In recent years, advancements in computer vision, machine learning, and deep neural networks have propelled Face Recognition to the forefront of biometric technologies. This technology not only holds immense promise for enhancing security protocols but also extends its applications to diverse fields, including access control, surveillance, and personalized user experiences.

The fundamental challenge in Face Recognition lies in the need to orchestrate a series of intricate tasks. From the initial detection of facial landmarks and alignment to the extraction of discriminative features and subsequent classification, each step plays a crucial role in achieving accurate and reliable results.

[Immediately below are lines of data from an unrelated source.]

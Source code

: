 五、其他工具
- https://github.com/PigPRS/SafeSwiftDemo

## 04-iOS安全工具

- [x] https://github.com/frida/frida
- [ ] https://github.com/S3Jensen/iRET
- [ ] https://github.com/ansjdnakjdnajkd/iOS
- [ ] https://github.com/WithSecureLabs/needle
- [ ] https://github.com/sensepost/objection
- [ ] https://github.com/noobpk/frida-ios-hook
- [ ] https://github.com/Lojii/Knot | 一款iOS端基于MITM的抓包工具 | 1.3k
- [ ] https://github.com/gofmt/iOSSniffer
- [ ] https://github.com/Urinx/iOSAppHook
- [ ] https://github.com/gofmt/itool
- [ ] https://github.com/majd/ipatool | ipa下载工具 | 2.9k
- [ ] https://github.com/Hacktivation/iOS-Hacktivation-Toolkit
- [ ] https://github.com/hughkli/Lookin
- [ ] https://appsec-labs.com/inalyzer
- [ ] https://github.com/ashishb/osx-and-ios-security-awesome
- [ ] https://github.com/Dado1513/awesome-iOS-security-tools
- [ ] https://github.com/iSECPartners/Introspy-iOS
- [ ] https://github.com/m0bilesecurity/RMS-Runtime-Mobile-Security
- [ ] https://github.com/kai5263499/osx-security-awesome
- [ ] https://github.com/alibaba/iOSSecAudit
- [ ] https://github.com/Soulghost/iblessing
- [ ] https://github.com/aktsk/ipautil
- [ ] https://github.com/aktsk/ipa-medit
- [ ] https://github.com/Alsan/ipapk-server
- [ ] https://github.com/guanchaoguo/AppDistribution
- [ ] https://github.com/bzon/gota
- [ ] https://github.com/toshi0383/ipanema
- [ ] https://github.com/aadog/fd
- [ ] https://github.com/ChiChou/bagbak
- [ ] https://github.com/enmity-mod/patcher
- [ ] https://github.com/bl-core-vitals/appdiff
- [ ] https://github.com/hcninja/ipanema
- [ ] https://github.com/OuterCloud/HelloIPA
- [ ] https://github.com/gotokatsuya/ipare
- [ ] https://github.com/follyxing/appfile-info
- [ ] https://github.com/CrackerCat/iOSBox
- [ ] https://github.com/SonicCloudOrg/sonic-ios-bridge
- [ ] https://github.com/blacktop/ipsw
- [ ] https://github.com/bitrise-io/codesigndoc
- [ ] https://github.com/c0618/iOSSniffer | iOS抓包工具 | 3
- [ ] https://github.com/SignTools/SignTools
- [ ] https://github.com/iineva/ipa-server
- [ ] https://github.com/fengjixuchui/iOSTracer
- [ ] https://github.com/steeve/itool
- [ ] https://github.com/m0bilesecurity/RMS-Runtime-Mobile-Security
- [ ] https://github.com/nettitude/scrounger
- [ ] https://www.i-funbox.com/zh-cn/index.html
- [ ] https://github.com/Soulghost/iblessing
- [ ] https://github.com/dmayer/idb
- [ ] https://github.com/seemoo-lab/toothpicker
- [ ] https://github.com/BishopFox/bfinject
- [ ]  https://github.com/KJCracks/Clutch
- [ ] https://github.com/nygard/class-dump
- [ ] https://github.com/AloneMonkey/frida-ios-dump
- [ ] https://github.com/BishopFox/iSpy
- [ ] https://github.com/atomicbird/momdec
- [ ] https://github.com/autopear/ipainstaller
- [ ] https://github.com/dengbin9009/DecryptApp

The fusion of computer vision algorithms and artificial intelligence methodologies has paved the way for robust Face Recognition systems capable of handling diverse scenarios, facial expressions, and environmental variations.

\subsection{Organization}
\ 
The subsequent sections of this paper will discuss the existing methods and models for predicting cryptocurrency prices, describe the parameter configuration and error setup, address the feature selection and preprocessing of explanatory variables, evaluate the performance of the proposed model, highlight the limitations of this research, and conclude with future directions for further studies.
%------------------------------------------------
\section{Data processing}

\subsection{Data Overview}

\subsection{Face Detection}
When training face detection models, we used WilderFace dataset which contains 32,203 images and label 393,703 faces with a high degree of variability in scale, pose and occlusion as depicted in the sample image. WIDER FACE dataset is organized based on 61 event classes. For face alignment task,we trained model with LFW dataset. It contains 5,590 LFW images and 7,876 other images downloaded from the web. The training set and validation set are defined in trainImageList.txt and testImageList.txt, respectively. Each line of these text files starts with the image name, followed by the boundary positions of the face bounding box retured by our face detector, then followed by the positions of the five facial points.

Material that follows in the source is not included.